> GOAL OF THE EXERCISE: From the data below, repeat exactly the lines from the line with "explíquese por qué" to the line with "(b) un átomo", both included.

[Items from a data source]
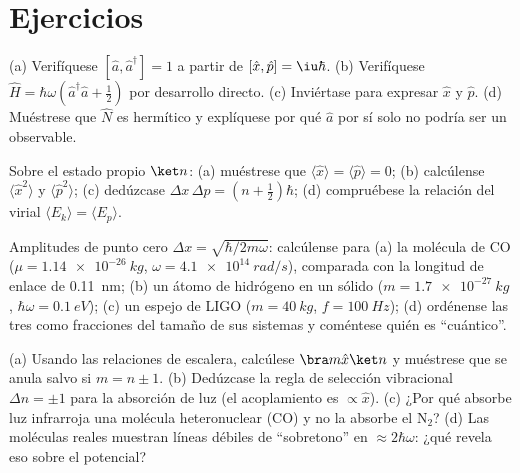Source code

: \section{Ejercicios}

\begin{exercise}[$\star$]\label{exo:b3:harmonic-oscillator:1}
(a) Verifíquese $[\hat a, \hat a^\dagger] = 1$ a partir de $[\hat x, \hat p] =
\iu\hbar$. (b) Verifíquese $\hat H = \hbar\omega(\hat a^\dagger\hat a +
\tfrac12)$ por desarrollo directo. (c) Inviértase para expresar $\hat x$ y
$\hat p$. (d) Muéstrese que $\hat N$ es hermítico y explíquese por qué
$\hat a$ por sí solo no podría ser un observable.
\end{exercise}

\begin{exercise}[$\star$]\label{exo:b3:harmonic-oscillator:2}
Sobre el estado propio $\ket n$: (a) muéstrese que $\langle\hat x\rangle =
\langle\hat p\rangle = 0$; (b) calcúlense $\langle\hat x^2\rangle$ y
$\langle\hat p^2\rangle$; (c) dedúzcase $\Delta x\,\Delta p = (n +
\tfrac12)\hbar$; (d) compruébese la relación del virial $\langle E_k\rangle =
\langle E_p\rangle$.
\end{exercise}

\begin{exercise}[$\star$]\label{exo:b3:harmonic-oscillator:3}
Amplitudes de punto cero $\Delta x = \sqrt{\hbar/2m\omega}$: calcúlense
para (a) la molécula de CO ($\mu = \qty{1.14e-26}{kg}$, $\omega =
\qty{4.1e14}{rad/s}$), comparada con la longitud de enlace de
\qty{0.11}{nm}; (b) un átomo de hidrógeno en un sólido ($m =
\qty{1.7e-27}{kg}$, $\hbar\omega = \qty{0.1}{eV}$); (c) un espejo de LIGO
($m = \qty{40}{kg}$, $f = \qty{100}{Hz}$); (d) ordénense las tres como
fracciones del tamaño de sus sistemas y coméntese quién es ``cuántico''.
\end{exercise}

\begin{exercise}[$\star$]\label{exo:b3:harmonic-oscillator:4}
(a) Usando las relaciones de escalera, calcúlese $\bra m\hat x\ket n$ y
muéstrese que se anula salvo si $m = n \pm 1$. (b) Dedúzcase la regla de
selección vibracional $\Delta n = \pm1$ para la absorción de luz (el
acoplamiento es $\propto\hat x$). (c) ¿Por qué absorbe luz infrarroja una
molécula heteronuclear (CO) y no la absorbe el N$_2$? (d) Las moléculas
reales muestran líneas débiles de ``sobretono'' en $\approx 2\hbar\omega$:
¿qué revela eso sobre el potencial?
\end{exercise}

> RESPONSE TO THIS EXERCISE:
$\hat p$. (d) Muéstrese que $\hat N$ es hermítico y explíquese por qué
$\hat a$ por sí solo no podría ser un observable.
\end{exercise}

\begin{exercise}[$\star$]\label{exo:b3:harmonic-oscillator:2}
Sobre el estado propio $\ket n$: (a) muéstrese que $\langle\hat x\rangle =
\langle\hat p\rangle = 0$; (b) calcúlense $\langle\hat x^2\rangle$ y
$\langle\hat p^2\rangle$; (c) dedúzcase $\Delta x\,\Delta p = (n +
\tfrac12)\hbar$; (d) compruébese la relación del virial $\langle E_k\rangle =
\langle E_p\rangle$.
\end{exercise}

\begin{exercise}[$\star$]\label{exo:b3:harmonic-oscillator:3}
Amplitudes de punto cero $\Delta x = \sqrt{\hbar/2m\omega}$: calcúlense
para (a) la molécula de CO ($\mu = \qty{1.14e-26}{kg}$, $\omega =
\qty{4.1e14}{rad/s}$), comparada con la longitud de enlace de
\qty{0.11}{nm}; (b) un átomo de hidrógeno en un sólido ($m =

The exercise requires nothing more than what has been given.